Supposedly, I witnessed the whole thing, but I don’t remember. Hell, I was only three months old at the time.
Those freaking junkheads had the right idea, but they made one mistake.
They baked the wrong gingerbread boy.
* * *
September 5
How about a nice bedtime story?
Once upon a time there was a clean-cut, All-American family. They never fought with one another, they attended church regularly, and lived by the Golden Rule. They lived in a cozy, suburban home, drove a Volvo, and sent their children to public school … just like those perfect television families of the fifties and sixties—the Nelsons, the Cleavers, the Brady Bunch.
One summer, this family decided to take a trip to Smoky Mountain National Park. They took snapshots of the sights, watched the Cherokee Indians do their rain dance, and found a secluded campsite so they could commune with nature and enjoy the great outdoors. They sang songs, roasted marshmallows over the campfire, and swapped ghost stories. They had a wonderful time.
Then the man showed up out of nowhere, wearing a friendly smile and a stolen park ranger’s uniform.
* * *
September 12
When I was six years old, I would visit my grandmother. She had this sweet, little canary named Penny. Penny would fly right out of its cage in the corner of Grandmother’s sewing room and land in the palm of your hand. It would sit perfectly still and sing you the most beautiful song.
One day, while Grandmother was out working in her flower garden, I slipped into the sewing room and opened Penny’s door. It flew out of its cage and lit lightly in my hand.
“Sing me a song, Penny,” I said, but it remained silent.
I took a straight pin from Grandmother’s sewing basket and shoved it into Penny’s little, black eye. It pierced the bird’s tiny brain and emerged out the other side.

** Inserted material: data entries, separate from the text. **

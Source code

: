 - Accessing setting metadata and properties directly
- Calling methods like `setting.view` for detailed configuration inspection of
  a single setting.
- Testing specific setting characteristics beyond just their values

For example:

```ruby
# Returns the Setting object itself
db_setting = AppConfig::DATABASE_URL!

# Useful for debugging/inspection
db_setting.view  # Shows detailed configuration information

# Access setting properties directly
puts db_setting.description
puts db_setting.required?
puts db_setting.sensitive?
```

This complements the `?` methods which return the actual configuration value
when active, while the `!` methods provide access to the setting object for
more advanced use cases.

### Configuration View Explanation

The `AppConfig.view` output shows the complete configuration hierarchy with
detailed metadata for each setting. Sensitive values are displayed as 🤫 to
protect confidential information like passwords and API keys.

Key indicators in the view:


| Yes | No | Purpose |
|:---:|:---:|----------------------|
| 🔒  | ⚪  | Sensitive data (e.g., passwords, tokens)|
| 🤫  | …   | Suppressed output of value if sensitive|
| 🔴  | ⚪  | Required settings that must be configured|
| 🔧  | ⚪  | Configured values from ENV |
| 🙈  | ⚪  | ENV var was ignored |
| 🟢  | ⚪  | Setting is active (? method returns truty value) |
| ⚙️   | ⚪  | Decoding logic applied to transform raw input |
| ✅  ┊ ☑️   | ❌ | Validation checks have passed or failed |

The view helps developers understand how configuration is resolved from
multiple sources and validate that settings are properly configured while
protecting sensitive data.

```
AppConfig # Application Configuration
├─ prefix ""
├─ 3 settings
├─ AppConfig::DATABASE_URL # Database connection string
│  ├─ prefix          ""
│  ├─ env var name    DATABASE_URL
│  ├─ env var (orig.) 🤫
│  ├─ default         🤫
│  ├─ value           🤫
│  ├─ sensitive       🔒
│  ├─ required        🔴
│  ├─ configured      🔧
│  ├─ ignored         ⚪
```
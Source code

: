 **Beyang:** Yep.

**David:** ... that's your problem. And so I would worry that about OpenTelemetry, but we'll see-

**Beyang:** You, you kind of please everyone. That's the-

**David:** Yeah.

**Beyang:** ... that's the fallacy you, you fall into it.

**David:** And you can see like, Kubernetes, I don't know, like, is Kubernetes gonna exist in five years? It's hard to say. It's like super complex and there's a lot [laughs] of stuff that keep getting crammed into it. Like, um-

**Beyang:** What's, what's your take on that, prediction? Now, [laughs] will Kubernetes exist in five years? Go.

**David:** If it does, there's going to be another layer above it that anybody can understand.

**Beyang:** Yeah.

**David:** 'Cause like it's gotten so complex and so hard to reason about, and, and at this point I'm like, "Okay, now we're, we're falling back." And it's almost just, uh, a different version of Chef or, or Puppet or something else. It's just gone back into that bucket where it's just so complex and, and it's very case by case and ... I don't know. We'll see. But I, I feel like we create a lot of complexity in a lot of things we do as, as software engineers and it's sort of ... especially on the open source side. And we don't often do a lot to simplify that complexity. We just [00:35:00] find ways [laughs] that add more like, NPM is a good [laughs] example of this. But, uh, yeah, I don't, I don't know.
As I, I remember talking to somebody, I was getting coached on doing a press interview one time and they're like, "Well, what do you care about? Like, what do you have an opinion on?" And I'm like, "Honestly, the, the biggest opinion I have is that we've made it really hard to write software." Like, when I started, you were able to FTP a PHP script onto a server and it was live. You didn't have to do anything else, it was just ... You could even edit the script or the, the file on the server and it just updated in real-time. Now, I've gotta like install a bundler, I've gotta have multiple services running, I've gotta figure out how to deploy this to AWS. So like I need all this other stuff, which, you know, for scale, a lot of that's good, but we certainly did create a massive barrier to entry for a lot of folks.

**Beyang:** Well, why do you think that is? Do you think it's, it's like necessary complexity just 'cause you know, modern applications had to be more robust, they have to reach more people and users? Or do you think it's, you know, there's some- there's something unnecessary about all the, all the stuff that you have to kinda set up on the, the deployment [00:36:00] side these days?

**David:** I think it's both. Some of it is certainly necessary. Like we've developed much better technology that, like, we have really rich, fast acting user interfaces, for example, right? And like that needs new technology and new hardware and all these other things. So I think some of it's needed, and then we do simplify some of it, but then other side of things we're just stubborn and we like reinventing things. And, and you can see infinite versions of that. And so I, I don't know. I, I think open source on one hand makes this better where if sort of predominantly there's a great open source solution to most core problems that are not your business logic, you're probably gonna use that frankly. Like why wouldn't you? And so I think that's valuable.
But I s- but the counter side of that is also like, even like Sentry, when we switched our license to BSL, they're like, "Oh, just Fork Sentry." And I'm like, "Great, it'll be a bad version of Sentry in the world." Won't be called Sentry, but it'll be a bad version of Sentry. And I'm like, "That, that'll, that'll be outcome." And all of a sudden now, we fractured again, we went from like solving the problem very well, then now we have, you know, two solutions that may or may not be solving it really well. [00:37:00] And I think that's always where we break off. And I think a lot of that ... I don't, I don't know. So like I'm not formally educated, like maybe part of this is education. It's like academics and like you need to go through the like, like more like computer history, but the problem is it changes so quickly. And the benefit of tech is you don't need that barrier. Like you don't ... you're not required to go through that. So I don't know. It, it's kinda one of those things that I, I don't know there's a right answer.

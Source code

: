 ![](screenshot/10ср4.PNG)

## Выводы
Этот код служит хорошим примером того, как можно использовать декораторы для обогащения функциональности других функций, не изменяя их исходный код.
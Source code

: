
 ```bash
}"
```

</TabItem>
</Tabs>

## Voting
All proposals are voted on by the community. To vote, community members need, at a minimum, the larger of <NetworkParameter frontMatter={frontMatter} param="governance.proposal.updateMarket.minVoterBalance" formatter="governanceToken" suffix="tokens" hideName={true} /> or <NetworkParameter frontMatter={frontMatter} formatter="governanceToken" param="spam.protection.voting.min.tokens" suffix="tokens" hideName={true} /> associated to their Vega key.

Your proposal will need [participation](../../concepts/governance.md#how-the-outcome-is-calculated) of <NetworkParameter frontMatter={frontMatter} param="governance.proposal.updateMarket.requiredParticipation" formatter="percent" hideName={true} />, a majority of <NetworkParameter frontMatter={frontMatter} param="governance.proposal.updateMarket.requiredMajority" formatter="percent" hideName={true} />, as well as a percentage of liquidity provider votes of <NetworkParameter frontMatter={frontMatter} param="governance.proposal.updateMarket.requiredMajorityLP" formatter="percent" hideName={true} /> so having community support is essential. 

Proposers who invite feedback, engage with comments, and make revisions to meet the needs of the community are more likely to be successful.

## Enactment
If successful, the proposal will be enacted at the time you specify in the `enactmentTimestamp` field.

Penny sang me a song then, a very loud and frantic song … but not for very long.
* * *
September 23
Bedtime story. Part Two.
The park ranger said hello, sat down beside the fire, and drank a cup of coffee offered to him. As pleasant conversation was exchanged, he studied the All-American family. Father, mother, gray-haired grandmother, and two children, a boy and a girl. He enjoyed their company for a while, as long as he could possibly stand it. And then that damned urge crept into his demented mind …
* * *
October 7
They sent me to reform school when I was seventeen for cutting off my girlfriend’s breasts with a pocket knife. After all these years, I still haven’t figured out what my true motive had been. Maybe someday I’ll call her up at the state asylum and ask her if she remembers why I did such a horrible thing.
* * *
October 14
Bedtime story. Part Three.
Father went first.
The friendly park ranger took a hunting knife from his belt and, with an upward thrust, drove the point up under Father’s jaw. The razor-honed blade sliced effortlessly up through his tongue, the roof of his mouth, and into his tender brain. He fell forward into the campfire and burnt his face off while the ranger rounded up the rest of the All-American family …
* * *
October 19
My attorney wanted me to go for an insanity plea. I fired him and got myself another lawyer with a less attractive track record.
I keep telling them what I want, but they don’t seem to take me seriously.
I want to fry.
I want the juice to surge through my body until my veins pop and I begin to sizzle like a slab of raw meat on a hot griddle.
* * *
October 31
Bedtime story. Part Four.
My, Grandma, what big eyes you have … lying in the palm of my hand.
* * *
November 4
Boy, do I miss Nam. Sometimes I cry myself to sleep, I miss it so.
I volunteered to go, you know. Not because I was patriotic, but because I heard there was a lot of weird shit going on over there. Some of the other grunts thought I was nuts for signing up, but they didn’t understand. They all hated the Nam, while, for me, it was pure paradise.
The first day there, the platoon sergeant took us cherries out behind a quonset hut. There were four dead gooks lying in a ditch, riddled with bullet holes and flies. The sarge made us get down into that ditch and kick them in the head. He said it was to drive the squeamishness out of our systems before he turned us loose in the jungle. He made us kick and kick and kick until their skulls split open and their brains covered our combat boots.
Some of the guys puked their pussy guts up. I would have been down in that ditch all day if they hadn’t pulled me out.
* * *
November 8
Yesterday, some big guy named Alfonso tried to pull a caboose on me in the jailhouse showers. I was all lathered up and too fast for him, though. I backed him into a corner and, finding him to be an attentive audience, did one of my favorite impressions to entertain the sonuvabitch.